With a challenging season ahead for recruiters, Greg Summers, EVP of High Volume RPO at Cielo, suggested that talent professionals act quickly. Candidates may be unwilling to make moves to new organizations if the economic outlook becomes less certain, he told HR Dive; "There are warning signs that we may be hit with a recession as early as 2020, which means recruiters will need to be agile in their approach," he said.
Beatrice Pang, VP of strategy and finance at Wonolo, agreed that an early start is key. "Starting to recruit workers for the holiday season early means you’re more likely to build a relationship with them, which is incredibly important when it comes to retaining workers through such a competitive time," she said.
Craft a talent acquisition plan
In addition to competitive wages, a number of retailers last year offered signing bonuses, discounts or special shopping days for associates, Challenger said.

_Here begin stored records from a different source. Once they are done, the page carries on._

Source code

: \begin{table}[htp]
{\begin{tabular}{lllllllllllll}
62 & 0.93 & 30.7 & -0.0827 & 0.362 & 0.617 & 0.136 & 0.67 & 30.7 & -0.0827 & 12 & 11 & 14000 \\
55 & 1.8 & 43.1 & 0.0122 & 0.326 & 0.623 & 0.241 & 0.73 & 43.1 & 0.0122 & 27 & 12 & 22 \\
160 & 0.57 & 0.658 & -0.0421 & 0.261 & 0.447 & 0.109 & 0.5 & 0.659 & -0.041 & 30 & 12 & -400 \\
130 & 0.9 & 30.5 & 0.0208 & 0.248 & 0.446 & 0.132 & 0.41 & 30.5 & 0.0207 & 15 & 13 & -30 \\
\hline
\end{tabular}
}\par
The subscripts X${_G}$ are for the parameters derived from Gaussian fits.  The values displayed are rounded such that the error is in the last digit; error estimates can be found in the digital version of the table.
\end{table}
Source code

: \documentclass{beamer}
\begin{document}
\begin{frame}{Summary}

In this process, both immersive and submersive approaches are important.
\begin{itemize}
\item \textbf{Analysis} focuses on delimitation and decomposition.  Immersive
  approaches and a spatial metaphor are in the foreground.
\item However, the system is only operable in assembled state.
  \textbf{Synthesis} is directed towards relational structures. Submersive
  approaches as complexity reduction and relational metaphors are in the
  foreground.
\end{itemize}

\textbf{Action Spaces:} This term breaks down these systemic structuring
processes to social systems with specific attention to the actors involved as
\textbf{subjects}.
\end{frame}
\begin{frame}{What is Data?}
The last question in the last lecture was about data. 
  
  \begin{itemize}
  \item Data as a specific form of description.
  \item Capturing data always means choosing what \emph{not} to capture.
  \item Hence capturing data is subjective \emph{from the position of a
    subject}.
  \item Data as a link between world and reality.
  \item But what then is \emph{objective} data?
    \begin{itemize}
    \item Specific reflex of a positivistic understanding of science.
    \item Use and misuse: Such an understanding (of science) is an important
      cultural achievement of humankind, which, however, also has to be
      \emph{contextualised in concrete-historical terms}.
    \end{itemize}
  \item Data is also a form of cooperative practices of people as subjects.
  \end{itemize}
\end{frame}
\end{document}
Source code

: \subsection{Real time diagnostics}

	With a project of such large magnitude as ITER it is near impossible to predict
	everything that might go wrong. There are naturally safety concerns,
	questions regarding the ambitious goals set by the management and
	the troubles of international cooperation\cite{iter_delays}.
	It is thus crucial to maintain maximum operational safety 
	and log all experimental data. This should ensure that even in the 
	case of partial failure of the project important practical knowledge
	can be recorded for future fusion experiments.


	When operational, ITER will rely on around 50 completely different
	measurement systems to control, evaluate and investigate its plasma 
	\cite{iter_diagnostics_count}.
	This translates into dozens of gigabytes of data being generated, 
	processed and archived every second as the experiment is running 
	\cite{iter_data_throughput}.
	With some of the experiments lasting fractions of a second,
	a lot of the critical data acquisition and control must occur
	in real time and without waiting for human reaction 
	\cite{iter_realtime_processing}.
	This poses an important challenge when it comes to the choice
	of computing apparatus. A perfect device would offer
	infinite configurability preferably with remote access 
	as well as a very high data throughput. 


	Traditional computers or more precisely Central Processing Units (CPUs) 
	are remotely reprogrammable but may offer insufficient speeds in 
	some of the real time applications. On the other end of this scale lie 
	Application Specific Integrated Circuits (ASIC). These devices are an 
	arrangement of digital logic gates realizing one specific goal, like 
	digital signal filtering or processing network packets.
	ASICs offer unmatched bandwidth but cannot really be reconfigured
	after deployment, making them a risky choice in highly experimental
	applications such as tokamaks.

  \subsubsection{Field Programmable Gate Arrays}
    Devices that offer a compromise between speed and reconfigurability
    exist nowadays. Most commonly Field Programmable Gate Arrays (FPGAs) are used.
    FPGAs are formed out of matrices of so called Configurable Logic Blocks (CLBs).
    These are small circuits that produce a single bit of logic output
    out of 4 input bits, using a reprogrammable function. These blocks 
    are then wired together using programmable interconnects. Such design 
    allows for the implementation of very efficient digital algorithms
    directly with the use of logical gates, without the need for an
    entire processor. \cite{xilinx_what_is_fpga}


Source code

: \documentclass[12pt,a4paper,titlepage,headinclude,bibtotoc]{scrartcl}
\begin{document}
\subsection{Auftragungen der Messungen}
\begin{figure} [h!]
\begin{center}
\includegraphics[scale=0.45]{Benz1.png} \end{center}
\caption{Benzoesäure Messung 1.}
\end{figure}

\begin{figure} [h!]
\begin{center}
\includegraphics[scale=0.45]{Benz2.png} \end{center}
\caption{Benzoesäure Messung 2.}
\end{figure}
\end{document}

Employers will have to figure out what fits their own brand and budget, however. Summers suggested talking to last year’s employees to gauge what attracted them to the company. "When one of our clients did this, they found out that offering an employee discount was the number one reason that employees chose to work for them — above pay and promise of a full-time position," he said. Employers also may want to include their social media plans in their recruitment marketing strategy; sites like Facebook Jobs generate significant traffic that can benefit organizations looking to hire in high quantities, the experts said.
Competitive wages may still be king, Pang said, but perks do a great job of attracting workers. "We spoke with some Wonoloers on our platform about how they chose to accept jobs at specific companies, and it’s common for incentives like free lunch and free parking to be a key factor in their job selection," she said.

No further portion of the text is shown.